本人が幼少期より舞台やミュージカルが好きでよく観に行っていると公言していることから今は舞台業に専念している。
そんな高スペックで人気の舞台俳優である彼が、私の推し様がなぜ此処にいるのか。私にはさっぱりわからなかった。
推しに会うことができたというのに。もちろんそこに嬉しさはなく驚愕と不安しかなかった。
『あ、あの…裕貴君。』
恐る恐る声をかけても反応はなし。
彼はここにいちゃダメな人だ。もっと多くの人が彼を求めているのに。
それもそのはず。これから私が、私たちが行く場所は
都市伝説と噂されている一度入るとともう二度と帰ることが不可能な村だからだ。
『…だめだよ。貴方がここにいちゃ。お願い…返事してよ。お願い目を覚ましてよ‼︎なんで!もうすぐバースデーイベントもあるのに!ここから離れてよ…………』
彼の肩をぐっと掴み激しく揺らす。
だが彼が反応する気配すらない。目は開いているが正気を失っているように、ぼーっと立っている。

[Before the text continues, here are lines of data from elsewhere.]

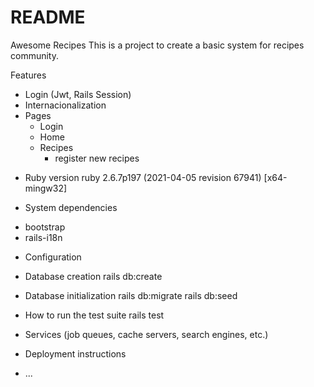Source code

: # README

Awesome Recipes
This is a project to create a basic system for recipes community.

Features
+ Login (Jwt, Rails Session)
+ Internacionalization
+ Pages
  + Login
  + Home
  + Recipes
    + register new recipes

* Ruby version
ruby 2.6.7p197 (2021-04-05 revision 67941) [x64-mingw32]

* System dependencies
+ bootstrap
+ rails-i18n

* Configuration

* Database creation
rails db:create

* Database initialization
rails db:migrate
rails db:seed

* How to run the test suite
rails test

* Services (job queues, cache servers, search engines, etc.)

* Deployment instructions

* ...
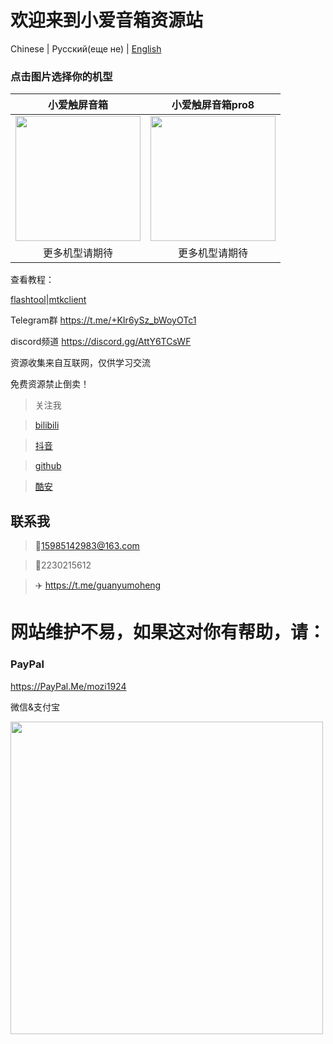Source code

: # 欢迎来到小爱音箱资源站
Chinese | Русский(еще не) | [English](readme_en.md)
### 点击图片选择你的机型

| 小爱触屏音箱 | 小爱触屏音箱pro8 |
|  :----:  | :----:  |
| [<img decoding="lx04" src="/d/.picture/lx04.png" width="200px">](lx04)  | [<img decoding="x08a" src="/d/.picture/x08a.png" width="200px">](x08a) |
|更多机型请期待|更多机型请期待|

查看教程：

[flashtool](教程/flashtool.md)|[mtkclient](教程/mtkclient.md)

Telegram群 https://t.me/+KIr6ySz_bWoyOTc1

discord频道 https://discord.gg/AttY6TCsWF

资源收集来自互联网，仅供学习交流

免费资源禁止倒卖！

> 关注我

> [bilibili](https://space.bilibili.com/434156493)

> [抖音](https://v.douyin.com/SKhdYTw/)

> [github](https://github.com/mozi1924)

> [酷安](http://www.coolapk.com/u/8793429)

## 联系我
> 💌15985142983@163.com

> 🐧2230215612

> ✈️ https://t.me/guanyumoheng

# 网站维护不易，如果这对你有帮助，请：

### PayPal
https://PayPal.Me/mozi1924

微信&支付宝

<img decoding="pay" src="/d/.picture/pay.jpg" width="500px">
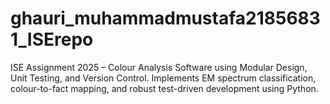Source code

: # ghauri_muhammadmustafa21856831_ISErepo
ISE Assignment 2025 – Colour Analysis Software using Modular Design, Unit Testing, and Version Control. Implements EM spectrum classification, colour-to-fact mapping, and robust test-driven development using Python.
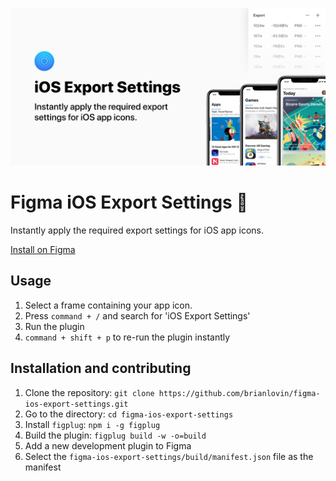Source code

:   ![Figma iOS Export Settings](./assets/cover.png)

# Figma iOS Export Settings 📱

Instantly apply the required export settings for iOS app icons.

[Install on Figma]()

## Usage

1. Select a frame containing your app icon.
2. Press `command + /` and search for 'iOS Export Settings'
3. Run the plugin
4. `command + shift + p` to re-run the plugin instantly
 
## Installation and contributing

1. Clone the repository: `git clone https://github.com/brianlovin/figma-ios-export-settings.git`
1. Go to the directory: `cd figma-ios-export-settings`
1. Install `figplug`: `npm i -g figplug`
1. Build the plugin: `figplug build -w -o=build`
1. Add a new development plugin to Figma
1. Select the `figma-ios-export-settings/build/manifest.json` file as the manifest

しばらく彼の隣でひたすら話しかけ続けること数分。私たちは前方からの眩い光に包まれた。
光が消えると、今まであった濃い霧が薄くなっており、先ほどよりも視界が明瞭になり前方に錆びたバスが到着したことを確認できた。
あくまでも都市伝説であったはずなのに実際に現れるなんて。真夏であるのにも関わらず悪寒が止まらない。ドッと冷や汗が吹き出し気持ち悪さが増してきた。
『皆様お待たせいたしました。輝蔵村前行き、まもなく発車します。尚、一度乗るともう二度と帰ることができませんので、ご乗車の皆様はお気をつけください』
バスから気味の悪いアナウンスが流れると同時に、並んでいた人が次々にバスに吸い込まれるように乗り込んでいく。
このままでは彼まで乗り込んでしまう。必死に彼の腕を引っ張り、乗車するのを防ぐが、さすがは舞台俳優。日々の稽古で鍛え上げられた体は、こんな非力な小娘一人の力じゃどうにもならない。
ずるずると彼に引っ張られ、膝はゴツゴツとしたアスファルトに擦り付けられ激痛が走る。
痛みも無視して必死に彼をバスに乗らせまいと葛藤していたがそれも叶わず、ついに彼はバスに乗り込んでしまった。
私はガクンと地面に座り込んでしまった。やけにアスファルトが冷たく感じる。
目の前で先ほどのアナウンスと同じ声色で誰かに話しかけられる。このまま推しと一緒にあの村に行くのかどうか。それとも…。
プシューーーと私が返事をする暇もなくバスのドアは閉められてしまい走り去ってしまった。
自分の力不足で目の前で推しが消えていった事実がどうしても受け入れがたく目の前が歪んで見え、ついに私はその場で倒れ込んでしまった______。